I think there's one fundamental tool, however, that the folks on the "Let's Not Encrypt" side are missing - or deliberately ignoring? - and that's endpoint cooperation. Both Chrome and Firefox have the ability to dump the session keys negotiated for TLS connections to a file format which can be imported by Wireshark to permit inspection of encrypted traffic during network analysis. Is it really impossible to ask the customer to send in that file - or is it just a new element of their tech support flow to accommodate? I don't know, but I suspect it's somewhere less than totally impossible.
That's why I don't include trusted intermediaries as middleboxes. If you're actively cooperating with someone, you can share your keys with them if you want. I don't want anyone able to remotely view what I'm doing on my computer at will, but if I'm asking Helpdesk for support, I'm accepting the price that they'll have at least some visibility into the thing I'm asking about.
For the security management pieces, I believe the right answer is end-host monitoring. In the lack-of-rights scenarios, the monitoring entity (employer, prison, school) also owns the machines in question. They can choose to permit only their managed devices on the network, then monitor activity from the device itself without any need to compromise the network. (This isn't a complete solution, since applications can view the OS itself as an untrusted intermediary, but the OS also has mechanisms to restrict the user to trusted applications. It's a trade-off of how invasive the monitoring entity chooses to be.) But regardless, transparency to the user of what will be monitored by whom is critical, and best accomplished by presence on the device.

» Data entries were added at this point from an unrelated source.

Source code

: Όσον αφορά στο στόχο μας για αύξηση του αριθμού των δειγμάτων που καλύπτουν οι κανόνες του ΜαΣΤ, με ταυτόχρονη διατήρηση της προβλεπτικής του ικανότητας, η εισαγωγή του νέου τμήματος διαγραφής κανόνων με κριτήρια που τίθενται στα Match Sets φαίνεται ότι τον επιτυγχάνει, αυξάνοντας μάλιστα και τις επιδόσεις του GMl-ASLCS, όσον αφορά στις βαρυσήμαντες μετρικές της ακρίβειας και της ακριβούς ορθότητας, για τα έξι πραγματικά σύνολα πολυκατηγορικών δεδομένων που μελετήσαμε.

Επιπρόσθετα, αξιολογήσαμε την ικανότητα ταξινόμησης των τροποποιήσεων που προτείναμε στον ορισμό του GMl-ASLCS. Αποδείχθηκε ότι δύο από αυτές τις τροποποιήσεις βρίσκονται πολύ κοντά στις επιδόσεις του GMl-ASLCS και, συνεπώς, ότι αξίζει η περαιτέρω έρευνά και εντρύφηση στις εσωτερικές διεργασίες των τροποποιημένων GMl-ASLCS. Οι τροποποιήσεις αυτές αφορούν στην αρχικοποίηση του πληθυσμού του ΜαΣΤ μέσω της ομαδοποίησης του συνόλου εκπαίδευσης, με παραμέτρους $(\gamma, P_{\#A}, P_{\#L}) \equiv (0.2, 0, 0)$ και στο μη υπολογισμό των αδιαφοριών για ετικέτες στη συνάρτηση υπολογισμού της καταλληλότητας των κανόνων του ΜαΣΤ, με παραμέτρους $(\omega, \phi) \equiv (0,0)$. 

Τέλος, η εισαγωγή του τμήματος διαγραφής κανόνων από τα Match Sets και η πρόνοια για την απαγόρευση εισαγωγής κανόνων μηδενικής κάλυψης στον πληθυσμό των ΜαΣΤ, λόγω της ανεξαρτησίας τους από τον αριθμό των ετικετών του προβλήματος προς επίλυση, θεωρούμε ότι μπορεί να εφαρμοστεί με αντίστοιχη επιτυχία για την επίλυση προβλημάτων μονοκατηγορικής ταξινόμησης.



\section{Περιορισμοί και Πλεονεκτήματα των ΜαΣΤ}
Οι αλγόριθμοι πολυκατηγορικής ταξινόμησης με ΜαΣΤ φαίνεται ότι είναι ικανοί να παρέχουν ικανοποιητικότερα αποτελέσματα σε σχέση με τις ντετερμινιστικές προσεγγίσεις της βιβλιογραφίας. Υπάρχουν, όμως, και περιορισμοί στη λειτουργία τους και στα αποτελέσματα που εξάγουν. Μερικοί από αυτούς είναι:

As for operational monitoring, certain of these capabilities also exist at the IP layer. True, they don't currently operate well across network domains, but perhaps this is the impetus needed to require such cross-domain operation in the terms of peering agreements or other leverage that the community of network operators would have on each other.
In short, let's use this as an opportunity to raise the level of security on the Internet, not an excuse to retard it.